Norepinephrine Outperforms Dopamine in Adults with Septic Shock
Use of norepinephrine was associated with a 9% reduction in mortality compared with dopamine.
According to the Surviving Sepsis Campaign guidelines, norepinephrine or its precursor, dopamine, are both recommended as first-line treatments to improve organ perfusion in patients with septic shock. To determine which vasopressor is better, researchers conducted a meta-analysis of six randomized trials that compared the two agents in patients with septic shock and that reported in-hospital or 28-day mortality.

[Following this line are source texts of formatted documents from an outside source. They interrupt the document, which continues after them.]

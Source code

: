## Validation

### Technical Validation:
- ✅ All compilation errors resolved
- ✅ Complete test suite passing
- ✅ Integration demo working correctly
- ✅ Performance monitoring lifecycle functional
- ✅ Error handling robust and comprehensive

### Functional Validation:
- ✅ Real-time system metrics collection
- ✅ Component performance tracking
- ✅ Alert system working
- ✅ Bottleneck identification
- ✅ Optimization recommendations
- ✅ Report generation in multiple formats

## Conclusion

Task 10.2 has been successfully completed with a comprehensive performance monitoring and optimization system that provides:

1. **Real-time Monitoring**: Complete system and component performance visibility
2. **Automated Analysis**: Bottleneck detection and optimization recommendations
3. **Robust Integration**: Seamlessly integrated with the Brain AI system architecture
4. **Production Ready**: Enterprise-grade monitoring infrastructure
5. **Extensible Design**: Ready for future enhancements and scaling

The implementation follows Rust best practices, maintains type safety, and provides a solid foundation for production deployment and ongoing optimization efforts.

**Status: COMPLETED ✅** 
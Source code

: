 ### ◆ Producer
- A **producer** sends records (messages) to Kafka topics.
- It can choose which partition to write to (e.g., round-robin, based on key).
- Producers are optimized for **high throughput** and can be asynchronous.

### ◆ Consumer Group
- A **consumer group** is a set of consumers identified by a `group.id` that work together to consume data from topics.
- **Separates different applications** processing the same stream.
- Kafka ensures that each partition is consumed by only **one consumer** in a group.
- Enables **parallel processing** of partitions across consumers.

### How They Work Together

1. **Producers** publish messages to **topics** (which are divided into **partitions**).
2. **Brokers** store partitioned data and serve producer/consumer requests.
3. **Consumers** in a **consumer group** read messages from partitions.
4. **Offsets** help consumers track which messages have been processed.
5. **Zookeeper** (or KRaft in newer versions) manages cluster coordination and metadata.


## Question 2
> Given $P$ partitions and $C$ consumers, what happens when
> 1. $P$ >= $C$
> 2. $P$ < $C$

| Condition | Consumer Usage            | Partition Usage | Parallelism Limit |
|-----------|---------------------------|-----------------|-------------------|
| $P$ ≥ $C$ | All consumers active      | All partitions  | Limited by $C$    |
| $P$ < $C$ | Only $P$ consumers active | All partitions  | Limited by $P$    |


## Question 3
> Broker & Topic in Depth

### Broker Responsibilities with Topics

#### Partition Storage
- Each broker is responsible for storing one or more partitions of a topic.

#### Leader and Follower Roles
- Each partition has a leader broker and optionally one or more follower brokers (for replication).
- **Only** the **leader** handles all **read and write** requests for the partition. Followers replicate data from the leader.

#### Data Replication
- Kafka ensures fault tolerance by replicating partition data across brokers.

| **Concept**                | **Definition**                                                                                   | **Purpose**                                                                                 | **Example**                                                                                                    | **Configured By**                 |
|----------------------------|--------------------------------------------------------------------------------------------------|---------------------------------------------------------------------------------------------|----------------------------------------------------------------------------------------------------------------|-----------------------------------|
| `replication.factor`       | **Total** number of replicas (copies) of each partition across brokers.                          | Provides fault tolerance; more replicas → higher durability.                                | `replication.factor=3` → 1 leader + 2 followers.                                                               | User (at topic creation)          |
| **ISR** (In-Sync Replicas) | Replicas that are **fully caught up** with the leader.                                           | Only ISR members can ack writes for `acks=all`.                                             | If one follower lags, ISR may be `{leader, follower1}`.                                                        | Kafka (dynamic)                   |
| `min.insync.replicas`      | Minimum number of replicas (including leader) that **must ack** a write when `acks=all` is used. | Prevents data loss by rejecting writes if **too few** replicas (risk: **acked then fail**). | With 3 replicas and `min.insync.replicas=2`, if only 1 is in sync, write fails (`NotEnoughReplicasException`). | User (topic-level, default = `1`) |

The trials included a total of 995 patients randomized to norepinephrine and 1048 randomized to dopamine. Overall, mortality was significantly lower in the norepinephrine group than in the dopamine group (48% vs. 53%). Arrhythmias were significantly less common with norepinephrine than with dopamine (relative risk, 0.43).
Comment: This study suggests that norepinephrine is superior to dopamine for adult patients with refractory septic shock. The finding that dopamine is associated with more arrhythmias might explain the higher mortality, as arrhythmias can impair cardiac function, thereby leading to worse outcomes.
Kristi L. Koenig, MD, FACEP
Published in Journal Watch Emergency Medicine April 22, 2011
Citation(s): Vasu TS et al. Norepinephrine or dopamine for septic shock: A systematic review of randomized clinical trials. J Intensive Care Med 2011 Mar 24; [e-pub ahead of print].